FILMOGRAPHIE: Rick Rosenthal est un réalisateur américain né le 15 juin 1949 à New York.
1981 : Halloween 2 ,1983 : Bad boys ,1984 : American Dreamer,1987 : Russkies ,1987 : Distant Thunder ,1994 : Les Oiseaux 2, 2002 : Halloween résurrection (Halloween 8) , Séries T.V: 2002 : Buffy contre les vampires (épisodes À la dérive et la Prédiction), 2003 à 2008 : Smallville (7 épisodes).

 
Horror Hospital
Un vrai film d’ambiance, symptôme des psycho-killers des années 80.

Trois ans après le succès surprise de John Carpenter, un jeune cinéaste inconnu, Rick Rosenthal, est enrôlé pour concrétiser une suite co-scénarisée et produite par son initiateur. Une rumeur persistante prétend d’ailleurs que Carpenter aurait remonté le film en post-production et réalisé certaines séquences supplémentaires, trouvant le rythme initial trop lent à son goût. Fort de l’énorme succès du premier volet, Halloween 2 bénéficie d’un budget plus conséquent — 2 500 000 dollars — et accède à son tour à une notoriété publique.

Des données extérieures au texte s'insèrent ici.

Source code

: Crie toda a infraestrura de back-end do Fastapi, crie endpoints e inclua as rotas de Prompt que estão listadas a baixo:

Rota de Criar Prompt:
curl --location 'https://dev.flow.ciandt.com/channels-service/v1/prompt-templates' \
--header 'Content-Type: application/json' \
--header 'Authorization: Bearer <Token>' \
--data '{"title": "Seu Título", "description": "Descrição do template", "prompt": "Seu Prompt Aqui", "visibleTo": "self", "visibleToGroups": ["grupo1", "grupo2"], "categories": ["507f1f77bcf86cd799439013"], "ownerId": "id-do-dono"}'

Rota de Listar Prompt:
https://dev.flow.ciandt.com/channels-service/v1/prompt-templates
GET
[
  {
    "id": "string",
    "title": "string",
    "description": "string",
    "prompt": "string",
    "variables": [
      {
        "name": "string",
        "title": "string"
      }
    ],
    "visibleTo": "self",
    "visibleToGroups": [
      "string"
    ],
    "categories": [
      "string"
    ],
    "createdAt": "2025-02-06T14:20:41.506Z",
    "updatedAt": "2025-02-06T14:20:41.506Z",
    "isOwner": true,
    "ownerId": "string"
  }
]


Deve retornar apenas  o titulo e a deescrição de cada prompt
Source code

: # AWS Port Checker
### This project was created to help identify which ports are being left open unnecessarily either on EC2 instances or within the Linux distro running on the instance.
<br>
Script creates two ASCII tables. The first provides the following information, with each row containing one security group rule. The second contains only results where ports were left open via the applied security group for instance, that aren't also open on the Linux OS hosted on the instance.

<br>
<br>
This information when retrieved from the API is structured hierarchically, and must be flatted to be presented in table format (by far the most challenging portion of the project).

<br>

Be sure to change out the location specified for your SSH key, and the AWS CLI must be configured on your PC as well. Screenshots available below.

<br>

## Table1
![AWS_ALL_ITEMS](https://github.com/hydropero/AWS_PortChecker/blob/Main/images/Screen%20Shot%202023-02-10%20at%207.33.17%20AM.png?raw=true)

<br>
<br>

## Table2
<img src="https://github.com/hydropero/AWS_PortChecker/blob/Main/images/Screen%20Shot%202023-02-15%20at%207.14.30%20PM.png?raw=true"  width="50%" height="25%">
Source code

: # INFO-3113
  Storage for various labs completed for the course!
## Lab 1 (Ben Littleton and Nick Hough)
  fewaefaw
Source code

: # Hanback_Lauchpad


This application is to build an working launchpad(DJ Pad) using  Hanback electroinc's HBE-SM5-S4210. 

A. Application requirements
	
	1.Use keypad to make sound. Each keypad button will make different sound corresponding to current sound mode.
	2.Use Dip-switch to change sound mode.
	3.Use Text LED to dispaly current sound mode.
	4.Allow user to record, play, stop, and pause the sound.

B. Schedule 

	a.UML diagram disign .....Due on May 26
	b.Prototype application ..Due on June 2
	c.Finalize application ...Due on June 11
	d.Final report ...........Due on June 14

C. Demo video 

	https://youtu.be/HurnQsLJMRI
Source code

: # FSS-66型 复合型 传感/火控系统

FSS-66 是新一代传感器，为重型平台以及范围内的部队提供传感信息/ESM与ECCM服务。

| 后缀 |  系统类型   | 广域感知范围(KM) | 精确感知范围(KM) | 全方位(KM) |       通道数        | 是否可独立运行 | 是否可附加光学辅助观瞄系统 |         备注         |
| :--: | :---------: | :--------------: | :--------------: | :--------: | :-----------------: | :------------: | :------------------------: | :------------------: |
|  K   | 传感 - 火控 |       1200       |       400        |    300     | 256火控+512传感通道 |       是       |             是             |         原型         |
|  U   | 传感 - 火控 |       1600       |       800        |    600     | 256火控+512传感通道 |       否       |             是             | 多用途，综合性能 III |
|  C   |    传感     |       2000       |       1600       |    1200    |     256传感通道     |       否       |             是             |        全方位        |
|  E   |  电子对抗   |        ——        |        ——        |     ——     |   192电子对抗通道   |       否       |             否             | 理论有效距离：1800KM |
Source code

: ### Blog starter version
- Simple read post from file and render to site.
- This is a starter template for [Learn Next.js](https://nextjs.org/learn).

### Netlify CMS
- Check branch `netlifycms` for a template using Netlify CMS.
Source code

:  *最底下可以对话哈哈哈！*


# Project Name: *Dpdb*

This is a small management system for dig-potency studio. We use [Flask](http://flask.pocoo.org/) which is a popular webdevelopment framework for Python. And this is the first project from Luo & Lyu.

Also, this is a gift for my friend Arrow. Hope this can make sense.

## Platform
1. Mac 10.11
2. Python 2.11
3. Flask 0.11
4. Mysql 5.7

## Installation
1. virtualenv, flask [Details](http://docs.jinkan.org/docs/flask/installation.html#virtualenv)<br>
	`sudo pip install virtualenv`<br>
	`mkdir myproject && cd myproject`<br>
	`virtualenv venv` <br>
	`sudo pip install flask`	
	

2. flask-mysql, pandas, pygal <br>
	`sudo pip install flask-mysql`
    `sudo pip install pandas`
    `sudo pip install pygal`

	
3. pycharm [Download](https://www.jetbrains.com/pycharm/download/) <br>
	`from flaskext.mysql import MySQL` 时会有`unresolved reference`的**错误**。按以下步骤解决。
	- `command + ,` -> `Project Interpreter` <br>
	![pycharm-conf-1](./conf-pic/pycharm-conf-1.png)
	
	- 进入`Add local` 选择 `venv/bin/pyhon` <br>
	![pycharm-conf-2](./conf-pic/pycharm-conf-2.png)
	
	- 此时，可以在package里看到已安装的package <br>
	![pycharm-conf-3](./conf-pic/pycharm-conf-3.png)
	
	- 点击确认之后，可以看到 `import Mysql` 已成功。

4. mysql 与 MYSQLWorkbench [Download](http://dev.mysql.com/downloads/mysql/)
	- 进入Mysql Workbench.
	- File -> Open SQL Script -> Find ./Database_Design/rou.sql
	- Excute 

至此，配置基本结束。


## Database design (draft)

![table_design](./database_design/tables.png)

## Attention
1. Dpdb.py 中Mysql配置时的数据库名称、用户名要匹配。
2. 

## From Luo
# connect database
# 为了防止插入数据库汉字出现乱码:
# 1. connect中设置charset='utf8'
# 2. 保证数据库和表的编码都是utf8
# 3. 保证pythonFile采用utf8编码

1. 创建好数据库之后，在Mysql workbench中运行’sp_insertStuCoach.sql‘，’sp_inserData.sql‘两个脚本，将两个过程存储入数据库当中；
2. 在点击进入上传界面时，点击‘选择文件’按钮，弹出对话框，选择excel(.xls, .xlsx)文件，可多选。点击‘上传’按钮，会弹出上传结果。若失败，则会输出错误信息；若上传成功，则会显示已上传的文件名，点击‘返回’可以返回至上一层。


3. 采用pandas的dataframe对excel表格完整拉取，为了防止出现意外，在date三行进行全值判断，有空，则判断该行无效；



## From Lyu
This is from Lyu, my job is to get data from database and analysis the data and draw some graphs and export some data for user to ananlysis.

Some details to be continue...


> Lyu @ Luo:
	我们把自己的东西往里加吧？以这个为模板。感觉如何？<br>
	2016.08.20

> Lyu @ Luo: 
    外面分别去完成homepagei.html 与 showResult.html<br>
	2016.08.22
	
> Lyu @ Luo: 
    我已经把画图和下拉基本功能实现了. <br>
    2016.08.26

Le pitch : après les événements terribles qui ont failli coûter la vie à la baby-sitter Laurie Strode, Michael Myers reste obstinément décidé à l’assassiner. Confinée dans un hôpital pour sa convalescence, la jeune patiente va de nouveau redoubler d’efforts pour déjouer ses agissements meurtriers. 

En reprenant le final équivoque du premier Halloween, suggérant la disparition de Michael Myers, Halloween 2 concentre l’essentiel de son action durant cette même nuit du 31 octobre 1978, au sein d’un hôpital de l’Illinois, où Laurie est soignée pour ses blessures. Après un nouveau meurtre, le tueur décide de la retrouver, éliminant quiconque croise son chemin. Quant au Dr Loomis, rongé par le doute d’avoir accidentellement tué un innocent masqué, il tente vainement de retrouver sa trace, flanqué d’un agent fédéral et d’une infirmière.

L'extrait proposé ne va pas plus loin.